Бронепоезд влетел в город. С вокзала его перевели на внутреннюю городскую ветку. На этой ветке почковались все старые амбары, и она называлась Амбарной.
Бронепоезд, лязгая, появился на Амбарной ветке. Он невежливо и назидательно ткнул в лицо Брешки и Лабазов свои орудия. Пегие, в камуфляже, бока броневагонов были помяты в боях. Особенно пострадал паровоз. Ему разворотило перед. В грязнозеленом своем панцире он напоминал огромного воинственного рака с оторванной клешней. Выведя свой бронесостав на ветку, он, пятясь, ушел на станцию чиниться.
Мы в это время, по заданию комиссара, снова рисовали в библиотеке плакаты:
На борьбу с тифом!
Опять, не щадя сил и красок, мы уснащали изображаемых насекомых чудовищным количеством ножек, сяжков, усиков. Опять многоножки, сороконожки, стоножки выползали на наши устрашительные плакаты, а под этим нанизывались уже заученные строчки стихов собственного изготовления:
При чистоте хорошей
Не бывает вошей.
Через несколько дней все было готово. Мы собирались сдать работу. Мне сказали, что комиссар заседает в бронепоезде. Я понес туда готовые плакаты. Глухой и замкнутый в себе, костенел в тупике бронепоезд.
— Куда ходишь? — спросил меня часовой.
— К товарищу Чубарькову с личными плакатами, — гладко отвечал я.

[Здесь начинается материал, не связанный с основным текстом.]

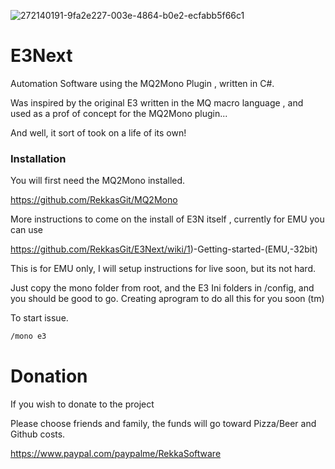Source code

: ![272140191-9fa2e227-003e-4864-b0e2-ecfabb5f66c1](https://github.com/RekkasGit/E3Next/assets/4657161/ea393d55-4d15-40d7-892c-606ec1339d07)

# E3Next

Automation Software using the MQ2Mono Plugin , written in C#. 

Was inspired by the original E3 written in the MQ macro language , and used as a prof of concept for the MQ2Mono plugin...

And well, it sort of took on a life of its own!

### Installation

You will first need the MQ2Mono installed. 

https://github.com/RekkasGit/MQ2Mono

More instructions to come on the install of E3N itself , currently for EMU you can use 

https://github.com/RekkasGit/E3Next/wiki/1)-Getting-started-(EMU,-32bit)

This is for EMU only, I will setup instructions for live soon, but its not hard. 

Just copy the mono folder from root, and the E3 Ini folders in /config, and you should be good to go. Creating aprogram to do all this for you soon (tm)

To start issue. 

```txt
/mono e3
```

# Donation
If you wish to donate to the project

Please choose friends and family, the funds will go toward Pizza/Beer and Github costs.

https://www.paypal.com/paypalme/RekkaSoftware
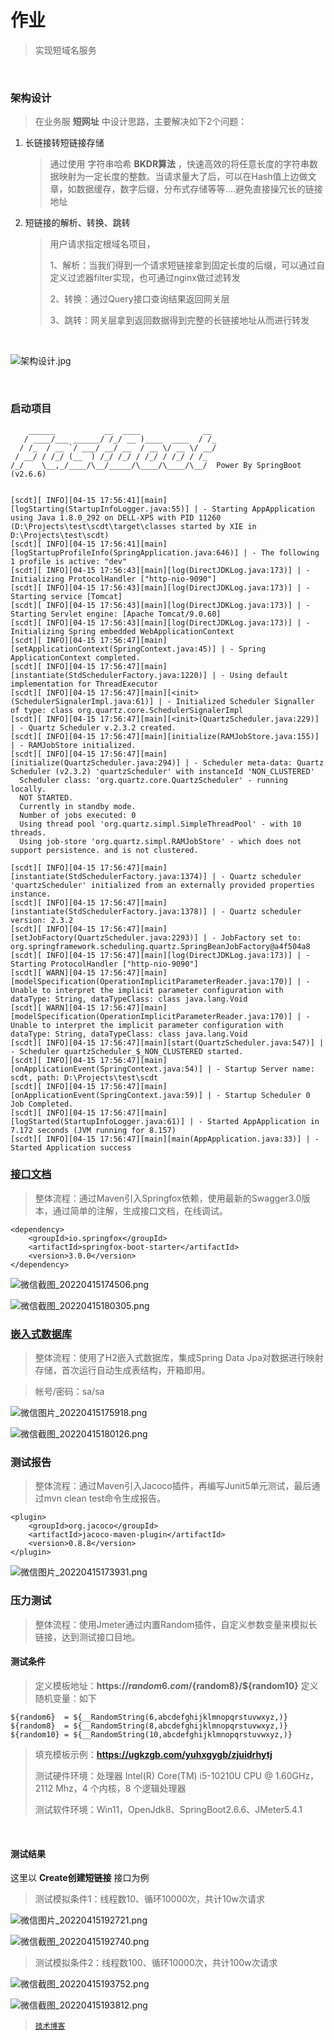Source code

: # 作业

> 实现短域名服务

<br/>

### 架构设计

> 在业务服 **短网址** 中设计思路，主要解决如下2个问题：

1. 长链接转短链接存储
   > 通过使用 字符串哈希 **BKDR算法** ，快速高效的将任意长度的字符串数据映射为一定长度的整数。当请求量大了后，可以在Hash值上边做文章，如数据缓存，数字后缀，分布式存储等等....避免直接操冗长的链接地址
2. 短链接的解析、转换、跳转
   > 用户请求指定根域名项目，
   > 
   > 1、解析：当我们得到一个请求短链接拿到固定长度的后缀，可以通过自定义过滤器filter实现，也可通过nginx做过滤转发
   > 
   > 2、转换：通过Query接口查询结果返回网关层
   > 
   > 3、跳转：网关层拿到返回数据得到完整的长链接地址从而进行转发
   
   <br/>

![架构设计.jpg](images/架构设计.jpg)

<br/>

### 启动项目

```
    ______           __  ____              __ 
   / ____/___ ______/ /_/ __ )____  ____  / /_
  / /_  / __ `/ ___/ __/ __  / __ \/ __ \/ __/
 / __/ / /_/ (__  ) /_/ /_/ / /_/ / /_/ / /_  
/_/    \__,_/____/\__/_____/\____/\____/\__/  Power By SpringBoot (v2.6.6) 


[scdt][ INFO][04-15 17:56:41][main][logStarting(StartupInfoLogger.java:55)] | - Starting AppApplication using Java 1.8.0_292 on DELL-XPS with PID 11260 (D:\Projects\test\scdt\target\classes started by XIE in D:\Projects\test\scdt)
[scdt][ INFO][04-15 17:56:41][main][logStartupProfileInfo(SpringApplication.java:646)] | - The following 1 profile is active: "dev"
[scdt][ INFO][04-15 17:56:43][main][log(DirectJDKLog.java:173)] | - Initializing ProtocolHandler ["http-nio-9090"]
[scdt][ INFO][04-15 17:56:43][main][log(DirectJDKLog.java:173)] | - Starting service [Tomcat]
[scdt][ INFO][04-15 17:56:43][main][log(DirectJDKLog.java:173)] | - Starting Servlet engine: [Apache Tomcat/9.0.60]
[scdt][ INFO][04-15 17:56:43][main][log(DirectJDKLog.java:173)] | - Initializing Spring embedded WebApplicationContext
[scdt][ INFO][04-15 17:56:47][main][setApplicationContext(SpringContext.java:45)] | - Spring ApplicationContext completed.
[scdt][ INFO][04-15 17:56:47][main][instantiate(StdSchedulerFactory.java:1220)] | - Using default implementation for ThreadExecutor
[scdt][ INFO][04-15 17:56:47][main][<init>(SchedulerSignalerImpl.java:61)] | - Initialized Scheduler Signaller of type: class org.quartz.core.SchedulerSignalerImpl
[scdt][ INFO][04-15 17:56:47][main][<init>(QuartzScheduler.java:229)] | - Quartz Scheduler v.2.3.2 created.
[scdt][ INFO][04-15 17:56:47][main][initialize(RAMJobStore.java:155)] | - RAMJobStore initialized.
[scdt][ INFO][04-15 17:56:47][main][initialize(QuartzScheduler.java:294)] | - Scheduler meta-data: Quartz Scheduler (v2.3.2) 'quartzScheduler' with instanceId 'NON_CLUSTERED'
  Scheduler class: 'org.quartz.core.QuartzScheduler' - running locally.
  NOT STARTED.
  Currently in standby mode.
  Number of jobs executed: 0
  Using thread pool 'org.quartz.simpl.SimpleThreadPool' - with 10 threads.
  Using job-store 'org.quartz.simpl.RAMJobStore' - which does not support persistence. and is not clustered.

[scdt][ INFO][04-15 17:56:47][main][instantiate(StdSchedulerFactory.java:1374)] | - Quartz scheduler 'quartzScheduler' initialized from an externally provided properties instance.
[scdt][ INFO][04-15 17:56:47][main][instantiate(StdSchedulerFactory.java:1378)] | - Quartz scheduler version: 2.3.2
[scdt][ INFO][04-15 17:56:47][main][setJobFactory(QuartzScheduler.java:2293)] | - JobFactory set to: org.springframework.scheduling.quartz.SpringBeanJobFactory@a4f504a8
[scdt][ INFO][04-15 17:56:47][main][log(DirectJDKLog.java:173)] | - Starting ProtocolHandler ["http-nio-9090"]
[scdt][ WARN][04-15 17:56:47][main][modelSpecification(OperationImplicitParameterReader.java:170)] | - Unable to interpret the implicit parameter configuration with dataType: String, dataTypeClass: class java.lang.Void
[scdt][ WARN][04-15 17:56:47][main][modelSpecification(OperationImplicitParameterReader.java:170)] | - Unable to interpret the implicit parameter configuration with dataType: String, dataTypeClass: class java.lang.Void
[scdt][ INFO][04-15 17:56:47][main][start(QuartzScheduler.java:547)] | - Scheduler quartzScheduler_$_NON_CLUSTERED started.
[scdt][ INFO][04-15 17:56:47][main][onApplicationEvent(SpringContext.java:54)] | - Startup Server name: scdt, path: D:\Projects\test\scdt
[scdt][ INFO][04-15 17:56:47][main][onApplicationEvent(SpringContext.java:59)] | - Startup Scheduler 0 Job Completed.
[scdt][ INFO][04-15 17:56:47][main][logStarted(StartupInfoLogger.java:61)] | - Started AppApplication in 7.172 seconds (JVM running for 8.157)
[scdt][ INFO][04-15 17:56:47][main][main(AppApplication.java:33)] | - Started Application success
```

### [接口文档](http://127.0.0.1:9090/swagger-ui/index.html)

> 整体流程：通过Maven引入Springfox依赖，使用最新的Swagger3.0版本，通过简单的注解，生成接口文档，在线调试。

```
<dependency>
    <groupId>io.springfox</groupId>
    <artifactId>springfox-boot-starter</artifactId>
    <version>3.0.0</version>
</dependency>
```

![微信截图_20220415174506.png](images/微信截图_20220415174506.png)

![微信截图_20220415180305.png](images/微信截图_20220415180305.png)

### [嵌入式数据库](http://127.0.0.1:9090/h2)

> 整体流程：使用了H2嵌入式数据库，集成Spring Data Jpa对数据进行映射存储，首次运行自动生成表结构，开箱即用。

> 帐号/密码：sa/sa

![微信图片_20220415175918.png](images/微信图片_20220415175918.png)

![微信截图_20220415180126.png](images/微信截图_20220415180126.png)

### 测试报告

> 整体流程：通过Maven引入Jacoco插件，再编写Junit5单元测试，最后通过mvn clean test命令生成报告。

```
<plugin>
    <groupId>org.jacoco</groupId>
    <artifactId>jacoco-maven-plugin</artifactId>
    <version>0.8.8</version>
</plugin>
```

![微信图片_20220415173931.png](images/微信图片_20220415173931.png)

### 压力测试

> 整体流程：使用Jmeter通过内置Random插件，自定义参数变量来模拟长链接，达到测试接口目地。

#### 测试条件

> 定义模板地址：**https://${random6}.com/${random8}/${random10}**
定义随机变量：如下

```
${random6}  = ${__RandomString(6,abcdefghijklmnopqrstuvwxyz,)}
${random8}  = ${__RandomString(8,abcdefghijklmnopqrstuvwxyz,)}
${random10} = ${__RandomString(10,abcdefghijklmnopqrstuvwxyz,)}
```

> 填充模板示例：**https://ugkzgb.com/yuhxgygb/zjuidrhytj**
> 
> 测试硬件环境：处理器  Intel(R) Core(TM) i5-10210U CPU @ 1.60GHz，2112 Mhz，4 个内核，8 个逻辑处理器
> 
> 测试软件环境：Win11，OpenJdk8、SpringBoot2.6.6、JMeter5.4.1

<br/>

#### 测试结果

这里以 **Create创建短链接** 接口为例

> 测试模拟条件1：线程数10、循环10000次，共计10w次请求

![微信图片_20220415192721.png](images/微信图片_20220415192721.png)

![微信截图_20220415192740.png](images/微信截图_20220415192740.png)

> 测试模拟条件2：线程数100、循环10000次，共计100w次请求

![微信截图_20220415193752.png](images/微信图片_20220415193752.png)

![微信截图_20220415193812.png](images/微信截图_20220415193812.png)

> [`技术博客`](http://go168.xyz/)
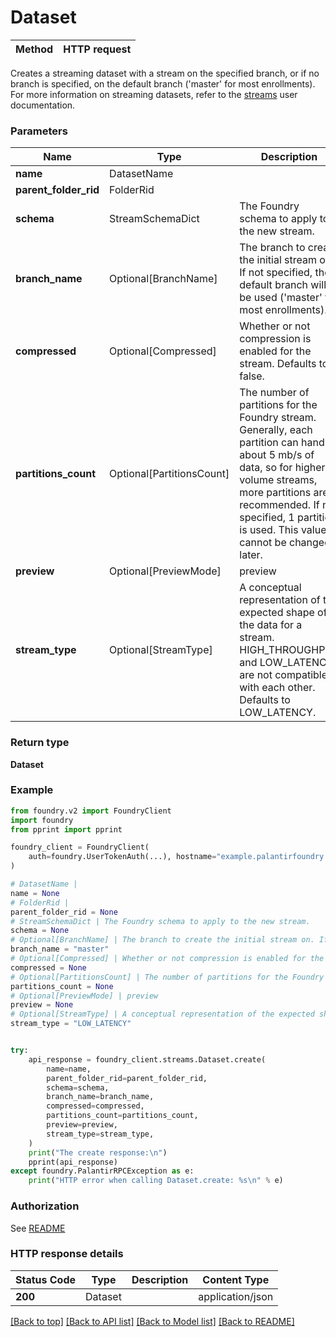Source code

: # Dataset

Method | HTTP request |
------------- | ------------- |

Creates a streaming dataset with a stream on the specified branch, or if no branch is specified, on the
default branch ('master' for most enrollments). For more information on streaming datasets, refer to the
[streams](/docs/foundry/data-integration/streams/) user documentation.


### Parameters

Name | Type | Description  | Notes |
------------- | ------------- | ------------- | ------------- |
**name** | DatasetName |  |  |
**parent_folder_rid** | FolderRid |  |  |
**schema** | StreamSchemaDict | The Foundry schema to apply to the new stream.  |  |
**branch_name** | Optional[BranchName] | The branch to create the initial stream on. If not specified, the default branch will be used ('master' for most enrollments).  | [optional] |
**compressed** | Optional[Compressed] | Whether or not compression is enabled for the stream. Defaults to false.  | [optional] |
**partitions_count** | Optional[PartitionsCount] | The number of partitions for the Foundry stream.  Generally, each partition can handle about 5 mb/s of data, so for higher volume streams, more partitions are recommended.  If not specified, 1 partition is used.  This value cannot be changed later.  | [optional] |
**preview** | Optional[PreviewMode] | preview | [optional] |
**stream_type** | Optional[StreamType] | A conceptual representation of the expected shape of the data for a stream. HIGH_THROUGHPUT and LOW_LATENCY are not compatible with each other. Defaults to LOW_LATENCY.  | [optional] |

### Return type
**Dataset**

### Example

```python
from foundry.v2 import FoundryClient
import foundry
from pprint import pprint

foundry_client = FoundryClient(
    auth=foundry.UserTokenAuth(...), hostname="example.palantirfoundry.com"
)

# DatasetName |
name = None
# FolderRid |
parent_folder_rid = None
# StreamSchemaDict | The Foundry schema to apply to the new stream.
schema = None
# Optional[BranchName] | The branch to create the initial stream on. If not specified, the default branch will be used ('master' for most enrollments).
branch_name = "master"
# Optional[Compressed] | Whether or not compression is enabled for the stream. Defaults to false.
compressed = None
# Optional[PartitionsCount] | The number of partitions for the Foundry stream.  Generally, each partition can handle about 5 mb/s of data, so for higher volume streams, more partitions are recommended.  If not specified, 1 partition is used.  This value cannot be changed later.
partitions_count = None
# Optional[PreviewMode] | preview
preview = None
# Optional[StreamType] | A conceptual representation of the expected shape of the data for a stream. HIGH_THROUGHPUT and LOW_LATENCY are not compatible with each other. Defaults to LOW_LATENCY.
stream_type = "LOW_LATENCY"


try:
    api_response = foundry_client.streams.Dataset.create(
        name=name,
        parent_folder_rid=parent_folder_rid,
        schema=schema,
        branch_name=branch_name,
        compressed=compressed,
        partitions_count=partitions_count,
        preview=preview,
        stream_type=stream_type,
    )
    print("The create response:\n")
    pprint(api_response)
except foundry.PalantirRPCException as e:
    print("HTTP error when calling Dataset.create: %s\n" % e)

```



### Authorization

See [README](../../../README.md#authorization)

### HTTP response details
| Status Code | Type        | Description | Content Type |
|-------------|-------------|-------------|------------------|
**200** | Dataset  |  | application/json |

[[Back to top]](#) [[Back to API list]](../../../README.md#apis-v2-link) [[Back to Model list]](../../../README.md#models-v2-link) [[Back to README]](../../../README.md)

— Предъявь, — сказал часовой и долго смотрел на плакаты, развернутые мною. — Здорово! В точности, — сказал он наконец. — Ну, проходь.
Я тихонько вошел в вагон. Меня не заметили.
Там было накурено. Председатель Чека был там, комиссар и еще много народу. Было полутемно и глухо, как в каземате. Люди в вагоне были взволнованы. Броневая толща, надетая на вагон, давила и успокаивала их. Говорил очень худой человек в кожаных штанах и коротком тулупчике.
— Я, как командир бронепоезда, — говорил он, — заявляю, что бойцы, орудия и боеприпасы в полной мере готовы. Задерживает ремонт паровоза. За железнодорожниками — вот за кем дело стало.
— Ну что же, — сказал председатель Чека, — в таком разе обсуждать нечего. Подождем, что железнодорожники скажут. Сейчас Рябилко явится, расскажет… Спать вот только клонит. Я четыре ночи не рассупонивался…
— А если нет? Точка! — сказал комиссар и яростно задымил, с остервенением стряхивая пепел на стол.
— Слушай, друг, — обратился к нему командир бронепоезда, — соблюдай боевую гигиену и не сори. У меня тут чистота и порядок. Пепельницу, видишь, специально приспособил. Ребята где-то выменяли… Диковинная вещица. Тряхай туда.
И он подвинул к комиссару едва различимую в полумраке странную на вид пепельницу. Комиссар зло ткнул окурок в ее отверстие.